The National Guard’s deployment at the U.S. Capitol is expected to cost $521 million through May, according to the Pentagon.
The Guard’s mission, which earlier this week was extended from Friday until May 23, will cost $111 million for the additional two months, the National Guard Bureau said in a statement to The Hill on Friday.
That’s on top of the $410 million estimated for the initial three months of the mission, from January to March.
The Guard originally expected the first three months of the deployment to cost $482.8 million, but “due to an under-execution we have revised that estimated cost,” the bureau said.
The Defense Department will foot the bill, Pentagon spokesman John Kirby told reporters Wednesday.
The Wall Street Journal was the first to report on the cost estimates.
The new estimate follows calls from some lawmakers to draw down the Guard’s presence at the Capitol amid concerns that it is not warranted and could affect military readiness.

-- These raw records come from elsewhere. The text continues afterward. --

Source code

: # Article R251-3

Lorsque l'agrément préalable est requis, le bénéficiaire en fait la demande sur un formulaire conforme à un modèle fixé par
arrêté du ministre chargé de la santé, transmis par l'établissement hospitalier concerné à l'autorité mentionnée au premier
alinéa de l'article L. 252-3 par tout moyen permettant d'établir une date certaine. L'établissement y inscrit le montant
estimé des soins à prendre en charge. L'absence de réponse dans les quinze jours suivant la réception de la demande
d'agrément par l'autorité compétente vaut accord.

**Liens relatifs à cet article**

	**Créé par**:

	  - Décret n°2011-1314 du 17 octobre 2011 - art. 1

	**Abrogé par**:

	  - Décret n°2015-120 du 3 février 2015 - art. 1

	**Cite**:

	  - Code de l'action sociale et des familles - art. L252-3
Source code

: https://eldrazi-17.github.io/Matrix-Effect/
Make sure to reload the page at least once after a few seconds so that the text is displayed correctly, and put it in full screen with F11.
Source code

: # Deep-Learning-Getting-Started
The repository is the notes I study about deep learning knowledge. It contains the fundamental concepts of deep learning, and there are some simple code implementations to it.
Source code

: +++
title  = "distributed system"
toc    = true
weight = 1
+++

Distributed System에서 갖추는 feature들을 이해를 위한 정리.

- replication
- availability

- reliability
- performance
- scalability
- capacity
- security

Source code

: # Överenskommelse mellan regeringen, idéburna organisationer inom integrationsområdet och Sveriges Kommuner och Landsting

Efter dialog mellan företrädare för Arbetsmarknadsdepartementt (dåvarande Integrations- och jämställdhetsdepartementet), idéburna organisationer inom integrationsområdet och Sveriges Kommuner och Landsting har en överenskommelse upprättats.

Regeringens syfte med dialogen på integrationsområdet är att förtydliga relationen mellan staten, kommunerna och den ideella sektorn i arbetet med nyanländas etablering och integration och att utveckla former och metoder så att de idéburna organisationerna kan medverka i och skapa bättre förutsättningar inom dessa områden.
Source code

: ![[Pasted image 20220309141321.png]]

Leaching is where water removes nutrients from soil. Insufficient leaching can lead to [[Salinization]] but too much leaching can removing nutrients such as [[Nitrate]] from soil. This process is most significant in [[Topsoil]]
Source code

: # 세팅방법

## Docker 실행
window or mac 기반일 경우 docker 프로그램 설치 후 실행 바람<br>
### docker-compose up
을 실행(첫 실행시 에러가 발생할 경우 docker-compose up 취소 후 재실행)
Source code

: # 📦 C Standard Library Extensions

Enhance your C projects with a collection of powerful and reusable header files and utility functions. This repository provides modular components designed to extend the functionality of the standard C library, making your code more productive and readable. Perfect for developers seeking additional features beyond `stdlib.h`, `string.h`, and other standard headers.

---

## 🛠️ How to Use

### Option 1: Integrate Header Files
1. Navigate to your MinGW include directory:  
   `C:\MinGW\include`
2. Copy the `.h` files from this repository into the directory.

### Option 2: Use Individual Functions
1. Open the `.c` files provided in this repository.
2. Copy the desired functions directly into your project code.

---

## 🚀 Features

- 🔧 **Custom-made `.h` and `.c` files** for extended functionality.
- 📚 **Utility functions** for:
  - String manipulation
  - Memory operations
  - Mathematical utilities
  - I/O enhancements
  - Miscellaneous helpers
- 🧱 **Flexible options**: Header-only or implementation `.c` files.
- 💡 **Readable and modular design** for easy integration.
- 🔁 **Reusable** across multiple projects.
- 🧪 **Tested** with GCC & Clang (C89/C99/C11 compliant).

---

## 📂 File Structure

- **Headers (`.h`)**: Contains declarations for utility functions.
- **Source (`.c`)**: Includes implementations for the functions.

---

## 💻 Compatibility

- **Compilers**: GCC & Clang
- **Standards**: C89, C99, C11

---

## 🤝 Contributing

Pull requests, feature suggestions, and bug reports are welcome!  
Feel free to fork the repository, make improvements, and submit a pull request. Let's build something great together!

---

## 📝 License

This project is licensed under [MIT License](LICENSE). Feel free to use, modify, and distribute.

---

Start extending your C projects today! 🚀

“As the U.S. Capitol Police continues to build its personnel capacity, there is no doubt that some level of support from the National Guard should remain in the National Capital region to respond to credible threats against the Capitol,” House Armed Services Committee Chairman Adam Smith (D-Wash.) and ranking member Rep. Mike Rogers (R-Ala.) said in a joint statement Thursday. “However, the present security posture is not warranted at this time.”
And Senate Armed Services Committee ranking member James Inhofe (R-Okla.) last week said he was “outraged” by plans to lengthen the Guard’s mission.
Secretary of Defense Lloyd Austin on Wednesday approved a request from Capitol Police to keep about 2,300 guardsmen at the complex through May 23.
The extension roughly halves the 5,100 guardsmen there now, down from a high of roughly 26,000 following the Jan. 6 attack on the nation’s capital by supporters of former President Trump looking to prevent Congress from certifying President Biden’s victory in the November election.
The guardsmen were originally only meant to bulk up security for Biden’s inauguration, but the deployment was extended afterward over continued security concerns.